Müvekkil ve arkadaşlarına yapılan operasyonun sebebi söylemlerinin en başında, A9 Televizyonunun yayın politikası gelmektedir. Hatta operasyonun neredeyse ana sebebi olarak A9 Televizyonunda yer alan Adnan Oktar ile Canlı Sohbetler programı gösterilmektedir. “Ama o yayınlar, öyle dans dekolte olur mu, dindar insanlarda hem din anlatımı yapıyor hem de karşısında sarışın dekolteli kadınlar olur mu hiç, yayınlardaki görüntüler çok tepki aldı ondan oldu operasyon…” benzeri söylemlerle karşılaşılmaktadır. Öncelikle şunu belirtmek gerekir ki İslam dininde zorlama ve baskı yoktur:

DİNDE ZORLAMA (VE BASKI) YOKTUR. Şüphesiz, doğruluk (rüşd) sapıklıktan apaçık ayrılmıştır. Artık kim tağutu tanımayıp Allah'a inanırsa, o, sapasağlam bir kulpa yapışmıştır; bunun kopması yoktur. Allah, işitendir, bilendir.” (Bakara Suresi, 256)

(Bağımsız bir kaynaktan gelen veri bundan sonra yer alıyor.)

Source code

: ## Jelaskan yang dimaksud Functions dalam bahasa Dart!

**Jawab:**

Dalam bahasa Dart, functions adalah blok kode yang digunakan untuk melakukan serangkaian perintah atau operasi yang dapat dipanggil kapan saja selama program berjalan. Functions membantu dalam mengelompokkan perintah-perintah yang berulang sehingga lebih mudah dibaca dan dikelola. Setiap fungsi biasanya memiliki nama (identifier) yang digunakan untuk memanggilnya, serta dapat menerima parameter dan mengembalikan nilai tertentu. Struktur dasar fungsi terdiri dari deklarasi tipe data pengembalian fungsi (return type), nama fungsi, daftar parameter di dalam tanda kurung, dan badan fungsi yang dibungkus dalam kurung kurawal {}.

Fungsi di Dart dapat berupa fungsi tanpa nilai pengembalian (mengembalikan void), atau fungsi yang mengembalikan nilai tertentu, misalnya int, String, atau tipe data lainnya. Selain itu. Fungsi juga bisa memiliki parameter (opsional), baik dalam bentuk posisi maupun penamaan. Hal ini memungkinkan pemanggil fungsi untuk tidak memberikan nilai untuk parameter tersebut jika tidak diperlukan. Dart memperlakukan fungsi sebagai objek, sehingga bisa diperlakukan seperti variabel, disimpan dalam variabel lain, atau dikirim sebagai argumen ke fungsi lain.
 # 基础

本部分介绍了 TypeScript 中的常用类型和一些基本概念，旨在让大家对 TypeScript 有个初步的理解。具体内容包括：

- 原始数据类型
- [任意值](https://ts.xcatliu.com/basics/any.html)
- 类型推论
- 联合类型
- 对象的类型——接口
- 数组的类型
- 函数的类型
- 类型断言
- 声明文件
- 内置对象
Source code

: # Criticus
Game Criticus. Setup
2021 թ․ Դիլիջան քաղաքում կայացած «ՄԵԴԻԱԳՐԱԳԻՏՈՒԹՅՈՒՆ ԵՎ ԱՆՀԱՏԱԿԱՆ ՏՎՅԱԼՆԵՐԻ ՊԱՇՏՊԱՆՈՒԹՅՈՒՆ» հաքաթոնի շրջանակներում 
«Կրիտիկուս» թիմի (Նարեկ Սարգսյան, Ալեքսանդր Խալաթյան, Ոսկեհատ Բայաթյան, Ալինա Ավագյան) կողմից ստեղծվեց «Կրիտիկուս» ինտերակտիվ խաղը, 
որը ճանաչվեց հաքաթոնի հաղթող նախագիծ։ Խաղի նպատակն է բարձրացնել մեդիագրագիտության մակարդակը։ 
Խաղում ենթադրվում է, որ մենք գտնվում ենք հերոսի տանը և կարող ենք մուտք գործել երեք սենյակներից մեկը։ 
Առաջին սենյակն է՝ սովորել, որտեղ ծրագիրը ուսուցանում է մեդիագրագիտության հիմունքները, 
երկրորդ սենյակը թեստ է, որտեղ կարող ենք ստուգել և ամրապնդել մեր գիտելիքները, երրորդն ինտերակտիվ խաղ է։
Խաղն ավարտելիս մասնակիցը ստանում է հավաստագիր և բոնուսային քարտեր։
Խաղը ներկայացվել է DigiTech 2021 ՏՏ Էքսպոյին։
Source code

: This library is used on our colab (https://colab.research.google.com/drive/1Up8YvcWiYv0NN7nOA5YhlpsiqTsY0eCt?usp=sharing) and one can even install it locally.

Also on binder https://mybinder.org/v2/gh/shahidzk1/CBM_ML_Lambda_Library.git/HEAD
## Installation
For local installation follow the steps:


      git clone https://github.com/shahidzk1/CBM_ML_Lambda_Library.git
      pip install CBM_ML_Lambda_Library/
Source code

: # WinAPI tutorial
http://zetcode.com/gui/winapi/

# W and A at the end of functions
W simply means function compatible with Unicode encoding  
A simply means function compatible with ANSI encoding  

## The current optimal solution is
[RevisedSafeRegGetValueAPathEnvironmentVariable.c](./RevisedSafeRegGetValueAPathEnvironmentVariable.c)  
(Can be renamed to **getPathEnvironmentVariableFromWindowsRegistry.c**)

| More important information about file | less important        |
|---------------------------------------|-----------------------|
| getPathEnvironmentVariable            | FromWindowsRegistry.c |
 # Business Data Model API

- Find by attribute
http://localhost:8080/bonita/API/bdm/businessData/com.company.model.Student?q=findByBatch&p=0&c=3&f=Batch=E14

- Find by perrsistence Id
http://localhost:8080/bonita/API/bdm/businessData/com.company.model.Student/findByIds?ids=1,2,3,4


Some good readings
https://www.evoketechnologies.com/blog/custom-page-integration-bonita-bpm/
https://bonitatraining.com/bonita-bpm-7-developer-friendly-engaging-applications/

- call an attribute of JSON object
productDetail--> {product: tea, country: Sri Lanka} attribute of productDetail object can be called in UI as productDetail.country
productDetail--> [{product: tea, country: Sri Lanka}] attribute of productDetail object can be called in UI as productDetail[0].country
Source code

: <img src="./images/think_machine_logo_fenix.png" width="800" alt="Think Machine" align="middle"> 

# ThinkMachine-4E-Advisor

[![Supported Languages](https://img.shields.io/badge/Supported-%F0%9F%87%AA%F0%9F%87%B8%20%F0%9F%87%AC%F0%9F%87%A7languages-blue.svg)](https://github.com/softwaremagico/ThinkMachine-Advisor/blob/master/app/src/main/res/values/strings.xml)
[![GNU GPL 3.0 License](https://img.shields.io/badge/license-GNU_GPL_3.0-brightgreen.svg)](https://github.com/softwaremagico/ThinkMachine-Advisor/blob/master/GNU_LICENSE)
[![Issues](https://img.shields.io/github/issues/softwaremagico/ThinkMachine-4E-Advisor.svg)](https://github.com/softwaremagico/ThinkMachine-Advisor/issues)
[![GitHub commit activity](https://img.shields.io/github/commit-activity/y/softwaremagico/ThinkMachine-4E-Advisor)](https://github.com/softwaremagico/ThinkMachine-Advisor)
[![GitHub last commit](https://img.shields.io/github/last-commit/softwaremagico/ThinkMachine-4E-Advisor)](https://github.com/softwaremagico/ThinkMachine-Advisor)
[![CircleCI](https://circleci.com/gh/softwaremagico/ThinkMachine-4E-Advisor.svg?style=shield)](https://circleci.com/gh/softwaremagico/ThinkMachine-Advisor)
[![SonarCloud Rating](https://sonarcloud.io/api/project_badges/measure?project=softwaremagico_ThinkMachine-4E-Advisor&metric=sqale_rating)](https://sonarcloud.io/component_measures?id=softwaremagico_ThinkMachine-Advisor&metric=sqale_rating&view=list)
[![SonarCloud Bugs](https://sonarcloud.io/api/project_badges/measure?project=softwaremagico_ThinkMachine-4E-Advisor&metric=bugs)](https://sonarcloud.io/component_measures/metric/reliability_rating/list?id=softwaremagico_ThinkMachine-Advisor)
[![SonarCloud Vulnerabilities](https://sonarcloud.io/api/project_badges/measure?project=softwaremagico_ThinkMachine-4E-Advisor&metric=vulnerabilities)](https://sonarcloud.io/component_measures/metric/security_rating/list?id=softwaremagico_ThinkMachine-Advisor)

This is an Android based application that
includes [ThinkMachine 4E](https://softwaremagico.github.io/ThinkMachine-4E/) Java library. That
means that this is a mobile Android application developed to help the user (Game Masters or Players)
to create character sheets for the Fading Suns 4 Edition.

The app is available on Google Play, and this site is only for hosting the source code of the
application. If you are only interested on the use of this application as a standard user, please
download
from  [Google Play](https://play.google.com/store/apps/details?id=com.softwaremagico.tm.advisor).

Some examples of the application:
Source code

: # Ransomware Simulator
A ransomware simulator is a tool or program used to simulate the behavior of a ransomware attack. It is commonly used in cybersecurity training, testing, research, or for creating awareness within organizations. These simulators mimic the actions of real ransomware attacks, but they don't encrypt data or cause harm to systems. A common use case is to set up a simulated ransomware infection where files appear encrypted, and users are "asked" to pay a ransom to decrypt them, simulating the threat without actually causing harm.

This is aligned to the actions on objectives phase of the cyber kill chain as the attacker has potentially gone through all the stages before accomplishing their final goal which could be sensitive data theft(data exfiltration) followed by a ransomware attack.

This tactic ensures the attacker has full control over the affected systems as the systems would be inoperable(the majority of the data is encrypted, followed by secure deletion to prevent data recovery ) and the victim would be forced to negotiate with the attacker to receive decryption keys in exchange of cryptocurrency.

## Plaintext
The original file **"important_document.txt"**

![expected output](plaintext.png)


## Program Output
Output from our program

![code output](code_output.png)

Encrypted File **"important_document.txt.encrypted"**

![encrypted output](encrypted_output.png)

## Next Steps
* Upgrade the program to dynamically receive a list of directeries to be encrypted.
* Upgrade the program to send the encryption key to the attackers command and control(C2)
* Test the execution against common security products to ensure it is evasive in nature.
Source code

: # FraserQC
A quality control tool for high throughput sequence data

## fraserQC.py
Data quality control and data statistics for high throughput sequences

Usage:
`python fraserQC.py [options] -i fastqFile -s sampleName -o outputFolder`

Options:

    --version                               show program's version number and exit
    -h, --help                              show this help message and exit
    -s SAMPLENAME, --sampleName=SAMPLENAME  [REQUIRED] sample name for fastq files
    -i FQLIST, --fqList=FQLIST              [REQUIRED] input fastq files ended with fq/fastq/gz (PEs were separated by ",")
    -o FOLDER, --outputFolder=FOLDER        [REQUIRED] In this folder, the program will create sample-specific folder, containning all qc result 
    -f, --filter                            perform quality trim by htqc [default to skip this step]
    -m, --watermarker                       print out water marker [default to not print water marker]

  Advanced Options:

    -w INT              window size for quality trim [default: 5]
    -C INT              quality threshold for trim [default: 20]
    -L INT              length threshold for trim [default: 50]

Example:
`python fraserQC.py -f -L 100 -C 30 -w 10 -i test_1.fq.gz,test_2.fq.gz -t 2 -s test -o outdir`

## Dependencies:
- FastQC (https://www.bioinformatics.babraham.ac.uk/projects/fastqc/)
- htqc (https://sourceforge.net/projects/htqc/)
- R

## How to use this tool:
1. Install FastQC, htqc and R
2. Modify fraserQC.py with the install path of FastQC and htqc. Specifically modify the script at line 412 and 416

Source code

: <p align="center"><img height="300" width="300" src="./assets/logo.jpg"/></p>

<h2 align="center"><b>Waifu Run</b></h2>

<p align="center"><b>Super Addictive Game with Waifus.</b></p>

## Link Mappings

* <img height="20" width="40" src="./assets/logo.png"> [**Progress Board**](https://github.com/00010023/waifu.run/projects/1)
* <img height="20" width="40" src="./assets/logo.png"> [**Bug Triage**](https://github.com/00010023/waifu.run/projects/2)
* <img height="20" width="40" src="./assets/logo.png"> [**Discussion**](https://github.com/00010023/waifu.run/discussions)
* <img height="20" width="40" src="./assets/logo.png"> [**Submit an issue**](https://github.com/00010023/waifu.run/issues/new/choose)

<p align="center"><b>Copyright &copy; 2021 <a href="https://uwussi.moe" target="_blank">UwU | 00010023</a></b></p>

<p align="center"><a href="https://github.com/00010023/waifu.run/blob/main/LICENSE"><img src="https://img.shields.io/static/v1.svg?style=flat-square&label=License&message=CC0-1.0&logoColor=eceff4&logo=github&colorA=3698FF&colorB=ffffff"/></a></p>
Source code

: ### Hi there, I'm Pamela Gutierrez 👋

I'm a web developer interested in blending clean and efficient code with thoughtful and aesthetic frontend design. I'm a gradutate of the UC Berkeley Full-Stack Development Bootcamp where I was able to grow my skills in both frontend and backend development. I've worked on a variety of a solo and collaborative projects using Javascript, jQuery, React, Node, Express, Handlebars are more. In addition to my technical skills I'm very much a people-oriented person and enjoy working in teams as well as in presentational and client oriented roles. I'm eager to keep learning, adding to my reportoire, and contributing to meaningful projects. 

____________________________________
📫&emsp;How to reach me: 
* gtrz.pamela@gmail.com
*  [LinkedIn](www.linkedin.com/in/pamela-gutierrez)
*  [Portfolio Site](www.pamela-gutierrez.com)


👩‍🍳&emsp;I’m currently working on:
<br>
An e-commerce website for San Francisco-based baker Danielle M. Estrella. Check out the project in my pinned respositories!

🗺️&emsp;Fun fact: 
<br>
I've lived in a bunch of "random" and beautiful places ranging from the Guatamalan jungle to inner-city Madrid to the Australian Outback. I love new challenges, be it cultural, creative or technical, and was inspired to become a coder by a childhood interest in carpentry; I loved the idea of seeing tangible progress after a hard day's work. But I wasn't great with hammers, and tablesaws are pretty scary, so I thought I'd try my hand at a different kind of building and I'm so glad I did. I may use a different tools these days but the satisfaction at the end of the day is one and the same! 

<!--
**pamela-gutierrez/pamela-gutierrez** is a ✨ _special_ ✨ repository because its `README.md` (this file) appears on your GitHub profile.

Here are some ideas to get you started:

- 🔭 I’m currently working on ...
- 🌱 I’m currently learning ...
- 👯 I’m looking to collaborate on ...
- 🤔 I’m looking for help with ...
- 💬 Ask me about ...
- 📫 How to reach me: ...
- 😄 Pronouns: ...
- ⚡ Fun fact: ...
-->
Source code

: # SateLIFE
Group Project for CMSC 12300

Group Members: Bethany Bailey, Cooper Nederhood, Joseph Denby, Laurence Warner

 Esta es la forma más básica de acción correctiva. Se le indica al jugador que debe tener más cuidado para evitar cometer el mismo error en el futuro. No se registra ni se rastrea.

            KURAN’A GÖRE; HİÇBİR KADINA GİYİMİ SEBEBİYLE SIKINTI, EZİYET, CEZA VERİLEMEZ. ALLAH KURAN’DA MÜSLÜMAN KADININ GİYİMİNİ TARİF ETMİŞ FAKAT AKSİ DURUMDA İNSANLARA (MÜSLÜMANLARA) TANINAN HERHANGİ BİR YAPTIRIMDAN BAHSEDİLMEMİŞTİR. Kuran’da genel hakim anlatım, baskıdan kaçınma ve özgürlüklerden taraftır.

“Ve de ki: 'Hak Rabbinizdendir; artık dileyen iman etsin, dileyen inkâr etsin.“ (Kehf Suresi, 29)

            Kadının, özellikle Müslüman olduğunu dile getiren kadının giyimi sebebiyle hapsedilmesi, eziyet görmesi Kuran’da anlatılan İslam dinine tamamen aykırıdır. ÖZGÜRLÜĞE YAPILAN BU ŞEKİL BİR MÜDAHALE MODERN HANIMLARI TAMAMEN DİNDEN UZAKLAŞTIRMA TEHLİKESİNİ VEYA İNANCINI TAMAMEN GİZLİ YAŞAMA NİYETİNİ BERABERİNDE GETİREBİLECEK BİR TEHLİKEDİR. Hiçbir Peygamber’in, hiçbir İslam aliminin hanımlara eziyet edecek bir şeye tevessül ettiği İslam tarihinde görülmemiştir.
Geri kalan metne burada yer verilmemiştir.